Identité complète de la personne disparue, photo, particularités physiques, derniers vêtements portés, lieux habituellement fréquentés… Pendant près de deux heures, Agha a rempli un dossier de demande de recherches ultra détaillé. Il s’est aussi inscrit sur Trace The Face (Suivez le visage), un site Internet où chaque bénéficiaire (4107 actuellement) peut mettre en ligne sa photo dans l'espoir d'être reconnu par ses proches.
« Toutes les étapes sont délicates, car, bien souvent, la personne a vécu des choses traumatisantes dont elle ne veut pas se souvenir, mais dont nos équipes sur le terrain et nos homologues à l'étranger ont besoin pour optimiser les recherches », explique Marie Ortholary.
Guillemette Blanc, 26 ans, spécialisée dans les dossiers liés à la République démocratique du Congo (RDC), concède traverser elle aussi des moments éprouvants à l’étude des quelque 120 dossiers qui lui incombent : « On entend des histoires très dures et il faut faire en sorte de ne pas les ramener à la maison le soir. » En revanche, lorsque le service réussit à réunir des familles, la satisfaction est immense. Mercredi, un homme originaire de RDC et domicilié à Paris a pu retrouver sa femme, dans l’ouest de la France. Ils ne s’étaient pas vus depuis trois ans, mais chacun avait entrepris des démarches auprès de la Croix-Rouge.

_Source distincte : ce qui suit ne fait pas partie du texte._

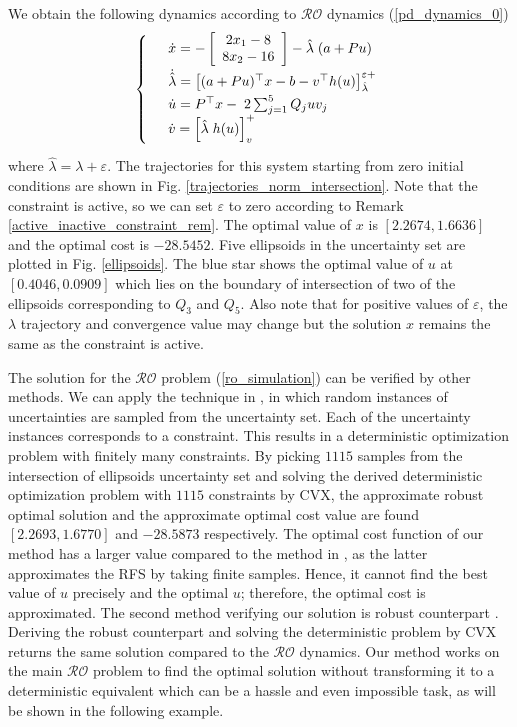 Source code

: \documentclass[journal,twoside,web]{ieeecolor}
\begin{document}
We obtain the following dynamics according to $\mathcal{RO}$ dynamics (\ref{pd_dynamics_0})
\begin{align*}
\left\{
\begin{array}{cl}
\vspace{1mm}
&\dot x=-\left[\begin{array}{ccl} 2x_1-8\\8x_2-16 \end{array}\right]-\hat{\lambda}\;(a+Pu)\\
\vspace{1mm}
&\dot {\hat{\lambda}} = \big[(a+Pu)^\top x-b-v ^\top h(u)\big]_{\hat{\lambda}}^{\varepsilon+}\\
&\dot u=P^\top x-\;2\sum_{j=1}^5 Q_j u v_{j}\\
\vspace{1mm}
&\dot v=\left[\hat{\lambda}\; h(u) \right]_{v}^+
\end{array}
\vspace{1mm}
\right.
\end{align*}
where $\hat{\lambda}=\lambda+\varepsilon$.
The trajectories for this system starting from zero initial conditions are shown in Fig. \ref{trajectories_norm_intersection}. Note that the constraint is active, so we can set $\varepsilon$ to zero according to Remark \ref{active_inactive_constraint_rem}. The optimal value of $x$ is $[2.2674,1.6636]$ and the optimal cost is $-28.5452$. Five ellipsoids in the uncertainty set are plotted in Fig. \ref{ellipsoids}. The blue star shows the optimal value of $u$ at $[0.4046,0.0909]$ which lies on the boundary of intersection of two of the ellipsoids corresponding to $Q_3$ and $Q_5$.
Also note that for positive values of $\varepsilon$, the $\lambda$ trajectory and convergence value may change but the solution $x$ remains the same as the constraint is active.

The solution for the $\mathcal{RO}$ problem (\ref{ro_simulation}) can be verified by other methods. We can apply the technique in \cite{calafiore2004}, in which random instances of uncertainties are sampled from the uncertainty set. Each of the uncertainty instances corresponds to a constraint. This results in a deterministic optimization problem with finitely many constraints.  By picking $1115$ samples from the intersection of ellipsoids uncertainty set and solving the derived deterministic optimization problem with $1115$ constraints by CVX, the approximate robust optimal solution and the approximate optimal cost value are found $[2.2693, 1.6770]$ and $-28.5873$ respectively. The optimal cost function of our method has a larger value compared to the method in \cite{calafiore2004}, as the latter approximates the RFS by taking finite samples. Hence, it cannot find the best value of $u$ precisely and the optimal $u$; therefore, the optimal cost is approximated. The second method verifying our solution is robust counterpart \cite{bental2009}. Deriving the robust counterpart and solving the deterministic problem by CVX returns the same solution compared to the $\mathcal{RO}$ dynamics. Our method works on the main $\mathcal{RO}$ problem to find the optimal solution without transforming it to a deterministic equivalent which can be a hassle and even impossible task, as will be shown in the following example.
\end{document}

Retrouvés, qu’ils soient vivants ou morts
En 2016, le service RLF a enregistré 750 demandes de recherches, dont 170 liées à la migration (contre 70 en 2015) : « 46 % ont abouti, que la personne ait été retrouvée vivante ou décédée », précise Marie Ortholary. Des chiffres qui devraient connaître une forte augmentation cette année. Une loi votée le 29 décembre permet à l’association d'obtenir, dans le cadre de recherches sur le sol national, des documents que l’administration lui refusait auparavant, souvent pour des raisons de confidentialité. « Une avancée inestimable, surtout pour les recherches de migrants », estime Marie Ortholary.
* Le prénom a été changé.
** Les deux grandes autres activités du service RLF sont la transmission de nouvelles à caractère familial et personnel entre des personnes d'une même famille grâce aux Messages Croix-Rouge et la délivrance de pièces officielles, telles que les attestations de privation de liberté.
*** Amiens, Toulouse, Bordeaux, Rennes, Marseille, Lyon + le service itinérant des Hauts-de-France.